To establish the dose-dependent effects of high-molecular-weight hyaluronic acid (HA) supplementation on chondrogenesis by mesenchymal stem cells (MSCs) cultured on chitosan sponges and to determine the extent to which MSC matrix production (chondrogenesis) can be influenced by incorporation of high-molecular-weight HA into chitosan scaffolds. Murine MSCs derived from a multipotent bone marrow stromal precursor. MSCs were seeded on chitosan and chitosan-HA scaffolds in chondrogenic medium with various HA concentrations. Scanning electron microscopy, fluorescence microscopy (viability assay), and DNA quantification were used to assess cell attachment, distribution, and viability 48 hours after seeding.
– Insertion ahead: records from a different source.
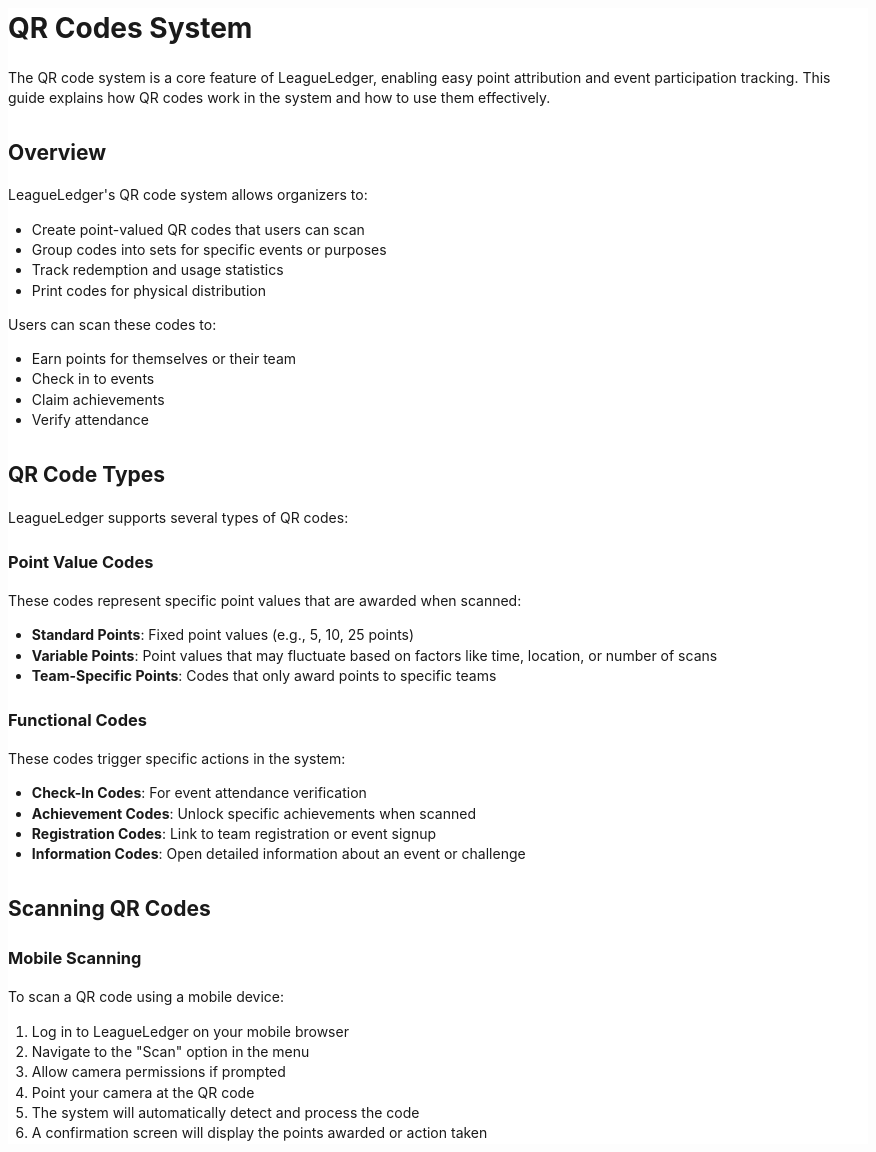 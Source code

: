 # QR Codes System

The QR code system is a core feature of LeagueLedger, enabling easy point attribution and event participation tracking. This guide explains how QR codes work in the system and how to use them effectively.

## Overview

LeagueLedger's QR code system allows organizers to:

- Create point-valued QR codes that users can scan
- Group codes into sets for specific events or purposes
- Track redemption and usage statistics
- Print codes for physical distribution

Users can scan these codes to:

- Earn points for themselves or their team
- Check in to events
- Claim achievements
- Verify attendance

## QR Code Types

LeagueLedger supports several types of QR codes:

### Point Value Codes

These codes represent specific point values that are awarded when scanned:

- **Standard Points**: Fixed point values (e.g., 5, 10, 25 points)
- **Variable Points**: Point values that may fluctuate based on factors like time, location, or number of scans
- **Team-Specific Points**: Codes that only award points to specific teams

### Functional Codes

These codes trigger specific actions in the system:

- **Check-In Codes**: For event attendance verification
- **Achievement Codes**: Unlock specific achievements when scanned
- **Registration Codes**: Link to team registration or event signup
- **Information Codes**: Open detailed information about an event or challenge

## Scanning QR Codes

### Mobile Scanning

To scan a QR code using a mobile device:

1. Log in to LeagueLedger on your mobile browser
2. Navigate to the "Scan" option in the menu
3. Allow camera permissions if prompted
4. Point your camera at the QR code
5. The system will automatically detect and process the code
6. A confirmation screen will display the points awarded or action taken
Constructs were cultured for 3 weeks prior to evaluation of cell distribution and chondrogenic differentiation via histologic evaluation and quantification of DNA, glycosaminoglycan, and collagen II. 48 hours after MSC seeding, cell viability and DNA content were similar among groups. Three weeks after seeding, HA supplementation of the culture medium improved matrix production in a dose-dependent manner, as indicated by matrix glycosaminoglycan and collagen II concentrations. The scaffold composition, however, had no significant effect on matrix production. High-molecular-weight HA supplementation in culture medium had a dose-dependent effect on matrix production and thus chondrogenic differentiation of MSCs cultured on chitosan sponges. The addition of HA in the surrounding fluid during chondrogenesis should improve cartilage production and may be useful for producing engineered cartilage tissues.